Ce matin, en me réveillant, alors que mon corps et mes sens reprenaient conscience de la triste réalité de mon existence, je me disais que cela suffisait, qu’il était temps d’agir et d’avoir un vrai projet de vie, comme tout le monde et qu’il était hors de question que je passe une journée de plus à rêver à ce à quoi j’allais bien pouvoir rêver et qui serait, je le savais pertinemment, une énième journée pathétiquement mortelle. J’ai envie de vivre des sensations fortes, de prendre des risques et de faire monter mon adrénaline au point d’en vomir.
Je vais devenir sociopathe. J’ai lu récemment que la sociopathie n’était pas ce que l’imaginaire collectif fantasme et que tous les sociopathes n’étaient pas des tueurs sanguinaires en série. Les plus grands sociopathes sont en réalité les grands patrons d’entreprises et les gouvernants. Et moi aussi je veux être une grande patronne et gouverner. Le sociopathe est, selon le petit Robert (qui n’est, d’ailleurs, pas si petit que cela) une personne affectée de troubles de la personnalité entraînant un comportement asocial. Asocial, qui est inapte à vivre en société. Je me reconnais dans cette définition. Je me reconnais dans pas mal de définitions d’ailleurs, raison pour laquelle, après avoir fait des tests très sérieux sur internet, je suis HPI, HPE, HPTT (je ne sais pas ce que ça veut dire mais ça sonne bien) et peut-être bien HP tout court mais pour celui-là, je n’ai pas fait le test. Je suis aussi Balance, mais cela n’a pas vraiment de rapport. Quoique.

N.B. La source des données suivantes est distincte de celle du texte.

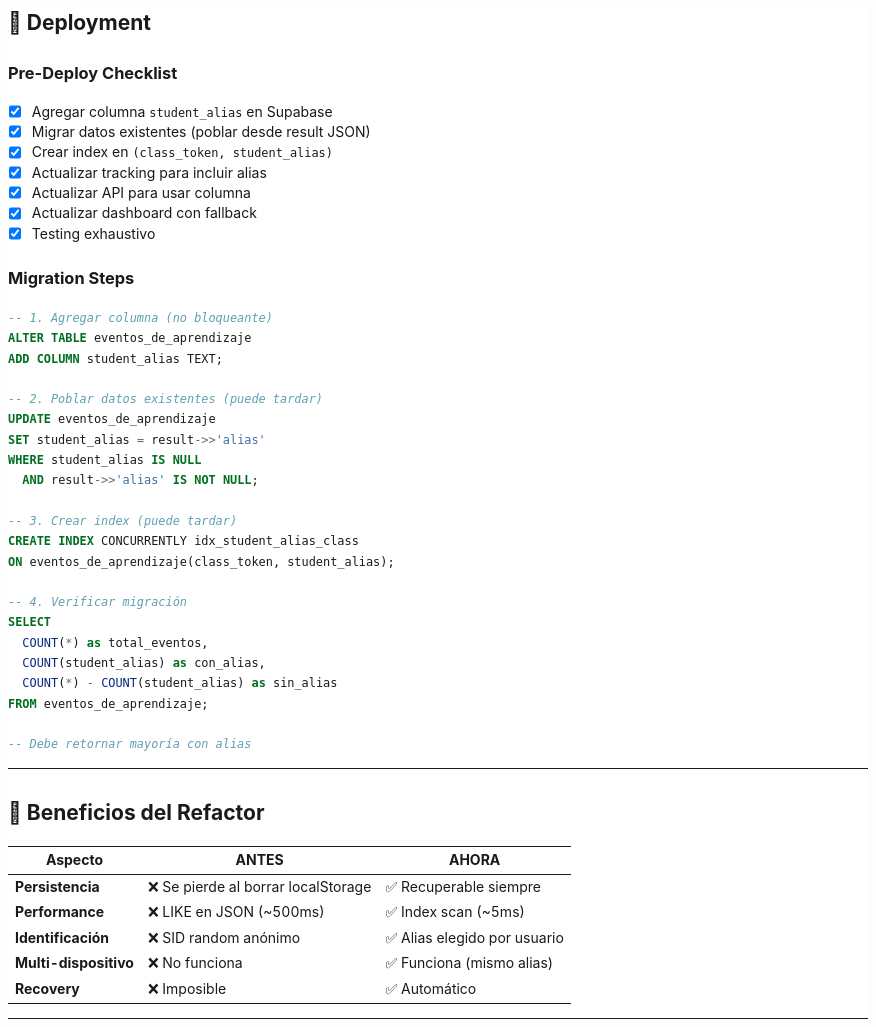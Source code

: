 
## 🚀 Deployment

### Pre-Deploy Checklist

- [x] Agregar columna `student_alias` en Supabase
- [x] Migrar datos existentes (poblar desde result JSON)
- [x] Crear index en `(class_token, student_alias)`
- [x] Actualizar tracking para incluir alias
- [x] Actualizar API para usar columna
- [x] Actualizar dashboard con fallback
- [x] Testing exhaustivo

### Migration Steps

```sql
-- 1. Agregar columna (no bloqueante)
ALTER TABLE eventos_de_aprendizaje
ADD COLUMN student_alias TEXT;

-- 2. Poblar datos existentes (puede tardar)
UPDATE eventos_de_aprendizaje
SET student_alias = result->>'alias'
WHERE student_alias IS NULL
  AND result->>'alias' IS NOT NULL;

-- 3. Crear index (puede tardar)
CREATE INDEX CONCURRENTLY idx_student_alias_class 
ON eventos_de_aprendizaje(class_token, student_alias);

-- 4. Verificar migración
SELECT 
  COUNT(*) as total_eventos,
  COUNT(student_alias) as con_alias,
  COUNT(*) - COUNT(student_alias) as sin_alias
FROM eventos_de_aprendizaje;

-- Debe retornar mayoría con alias
```

---

## 📝 Beneficios del Refactor

| Aspecto | ANTES | AHORA |
|---------|-------|-------|
| **Persistencia** | ❌ Se pierde al borrar localStorage | ✅ Recuperable siempre |
| **Performance** | ❌ LIKE en JSON (~500ms) | ✅ Index scan (~5ms) |
| **Identificación** | ❌ SID random anónimo | ✅ Alias elegido por usuario |
| **Multi-dispositivo** | ❌ No funciona | ✅ Funciona (mismo alias) |
| **Recovery** | ❌ Imposible | ✅ Automático |

---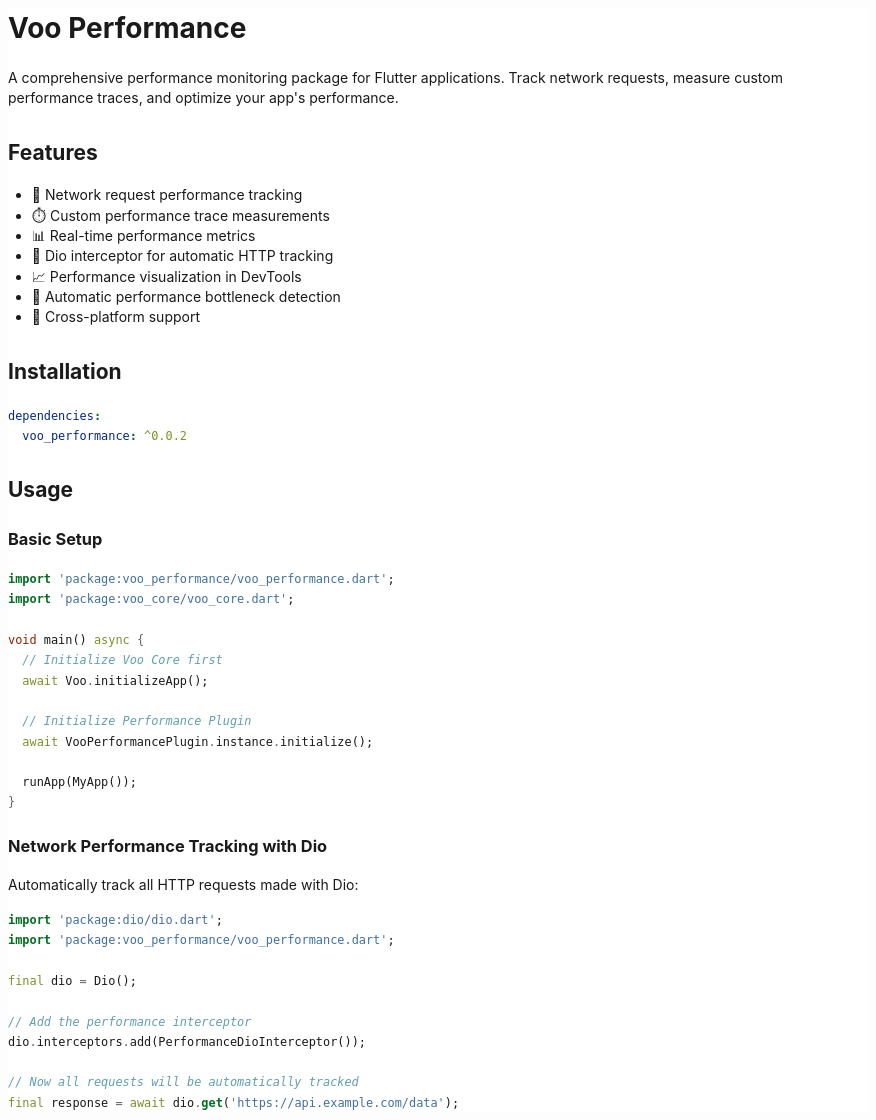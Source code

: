 # Voo Performance

A comprehensive performance monitoring package for Flutter applications. Track network requests, measure custom performance traces, and optimize your app's performance.

## Features

- 🚀 Network request performance tracking
- ⏱️ Custom performance trace measurements
- 📊 Real-time performance metrics
- 🔌 Dio interceptor for automatic HTTP tracking
- 📈 Performance visualization in DevTools
- 🎯 Automatic performance bottleneck detection
- 📱 Cross-platform support

## Installation

```yaml
dependencies:
  voo_performance: ^0.0.2
```

## Usage

### Basic Setup

```dart
import 'package:voo_performance/voo_performance.dart';
import 'package:voo_core/voo_core.dart';

void main() async {
  // Initialize Voo Core first
  await Voo.initializeApp();
  
  // Initialize Performance Plugin
  await VooPerformancePlugin.instance.initialize();
  
  runApp(MyApp());
}
```

### Network Performance Tracking with Dio

Automatically track all HTTP requests made with Dio:

```dart
import 'package:dio/dio.dart';
import 'package:voo_performance/voo_performance.dart';

final dio = Dio();

// Add the performance interceptor
dio.interceptors.add(PerformanceDioInterceptor());

// Now all requests will be automatically tracked
final response = await dio.get('https://api.example.com/data');
```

Revenons-en à la sociopathie. Est-ce qu’on naît sociopathe ou est-ce qu’on le devient ? À priori, c’est une question de génétique et de facteurs environnementaux. Pour la génétique, je devrais faire un bilan et un scanner et vu les délais d’attente déjà pour un simple rendez-vous avec mon généraliste, je vais laisser tomber. Concernant les facteurs environnementaux, là c’est intéressant parce que c’est vraiment sur ce point que je mise tout. A-t-on vécu une enfance douloureuse, des traumatismes, des humiliations ? Je me rappelle un évènement particulièrement traumatisant de mon enfance où, pour m’apprendre à nager, mon oncle m’a jeté à l’eau, comme ça, sans mes brassières Winnie l’Ourson et m’a dit « débrouille-toi » (version polie de ce qu’il a réellement dit). Si j’écris ces lignes aujourd’hui, c’est que je m’en suis sortie mais j’ai quand même bu plus d’une tasse. Autre évènement traumatisant, ce même oncle (il faudra vérifier cette histoire de génétique, tout de même) a tué un canard, sous mes yeux. Le canard lui a échappé et s’est mis à courir dans tous les sens, sauf qu’il n’avait plus de tête. Le canard. Et le soir même, ledit canard était dans un plat sur la table. Je n’ai jamais mangé de canard de ma vie. Dernier évènement traumatisant, le pire, le jour où j’ai demandé à ma mère un câlin qu’elle m’a refusé sous prétexte qu’elle partait travailler. En une fraction de seconde et par ce simple refus j’ai subi ce que l’on nomme dans le jargon psychologique, les cinq blessures de l’âme : abandon, rejet, humiliation, trahison, injustice. Le voilà le point de départ de tous mes problèmes, ce fameux câlin refusé d’un mercredi matin de mai 1984.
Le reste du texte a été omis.